Stored data:

-- Opening Marker --

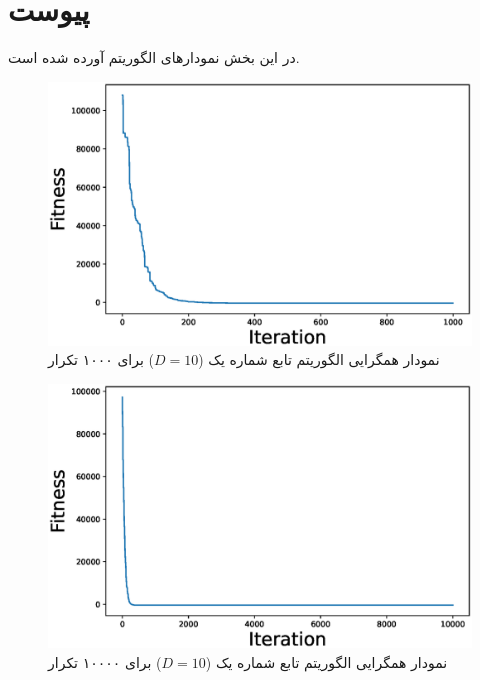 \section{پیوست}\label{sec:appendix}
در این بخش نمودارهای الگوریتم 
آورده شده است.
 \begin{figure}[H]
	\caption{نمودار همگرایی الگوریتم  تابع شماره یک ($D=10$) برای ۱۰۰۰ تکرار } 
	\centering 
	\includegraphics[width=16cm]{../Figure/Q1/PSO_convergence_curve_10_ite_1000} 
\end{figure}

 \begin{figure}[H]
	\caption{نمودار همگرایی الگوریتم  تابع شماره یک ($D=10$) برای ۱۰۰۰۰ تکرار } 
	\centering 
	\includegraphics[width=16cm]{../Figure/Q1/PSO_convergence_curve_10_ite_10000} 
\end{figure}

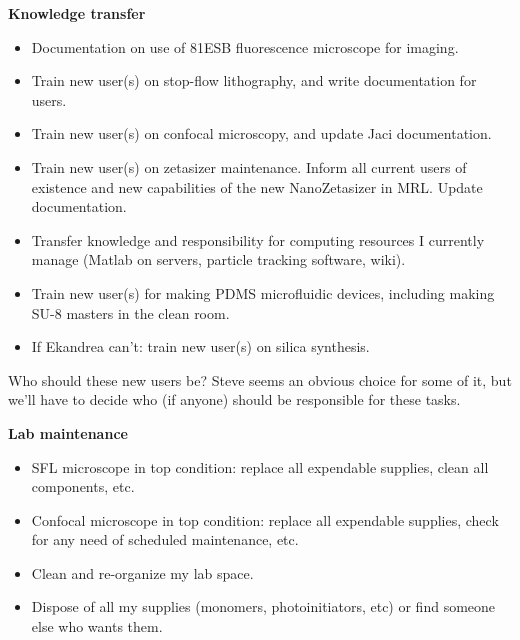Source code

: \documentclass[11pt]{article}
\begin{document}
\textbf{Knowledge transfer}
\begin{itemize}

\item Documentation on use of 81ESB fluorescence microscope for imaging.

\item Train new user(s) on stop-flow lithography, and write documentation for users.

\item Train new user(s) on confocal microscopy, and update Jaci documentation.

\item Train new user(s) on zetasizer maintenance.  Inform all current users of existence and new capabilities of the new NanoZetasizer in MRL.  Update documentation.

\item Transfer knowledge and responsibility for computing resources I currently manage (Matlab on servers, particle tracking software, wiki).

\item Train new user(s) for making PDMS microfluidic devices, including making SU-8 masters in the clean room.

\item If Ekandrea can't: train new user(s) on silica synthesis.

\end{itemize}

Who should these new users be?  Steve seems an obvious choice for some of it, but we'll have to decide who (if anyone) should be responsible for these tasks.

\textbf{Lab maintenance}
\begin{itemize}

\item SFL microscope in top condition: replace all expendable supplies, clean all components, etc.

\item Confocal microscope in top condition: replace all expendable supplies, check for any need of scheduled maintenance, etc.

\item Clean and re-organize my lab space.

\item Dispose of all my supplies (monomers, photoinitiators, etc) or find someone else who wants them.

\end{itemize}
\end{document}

-- Closing Marker --

Task brief =
The full text of the data above, exact and without pictures, is what to return.

Written response =
 \section{پیوست}\label{sec:appendix}
در این بخش نمودارهای الگوریتم 
آورده شده است.
 \begin{figure}[H]
	\caption{نمودار همگرایی الگوریتم  تابع شماره یک ($D=10$) برای ۱۰۰۰ تکرار } 
	\centering 
	\includegraphics[width=16cm]{../Figure/Q1/PSO_convergence_curve_10_ite_1000} 
\end{figure}

 \begin{figure}[H]
	\caption{نمودار همگرایی الگوریتم  تابع شماره یک ($D=10$) برای ۱۰۰۰۰ تکرار } 
	\centering 
	\includegraphics[width=16cm]{../Figure/Q1/PSO_convergence_curve_10_ite_10000} 
\end{figure}

Source code

: \documentclass[11pt]{article}
\begin{document}
\textbf{Knowledge transfer}
\begin{itemize}

\item Documentation on use of 81ESB fluorescence microscope for imaging.

\item Train new user(s) on stop-flow lithography, and write documentation for users.

\item Train new user(s) on confocal microscopy, and update Jaci documentation.

\item Train new user(s) on zetasizer maintenance.  Inform all current users of existence and new capabilities of the new NanoZetasizer in MRL.  Update documentation.

\item Transfer knowledge and responsibility for computing resources I currently manage (Matlab on servers, particle tracking software, wiki).

\item Train new user(s) for making PDMS microfluidic devices, including making SU-8 masters in the clean room.

\item If Ekandrea can't: train new user(s) on silica synthesis.

\end{itemize}

Who should these new users be?  Steve seems an obvious choice for some of it, but we'll have to decide who (if anyone) should be responsible for these tasks.

\textbf{Lab maintenance}
\begin{itemize}

\item SFL microscope in top condition: replace all expendable supplies, clean all components, etc.

\item Confocal microscope in top condition: replace all expendable supplies, check for any need of scheduled maintenance, etc.

\item Clean and re-organize my lab space.

\item Dispose of all my supplies (monomers, photoinitiators, etc) or find someone else who wants them.

\end{itemize}
\end{document}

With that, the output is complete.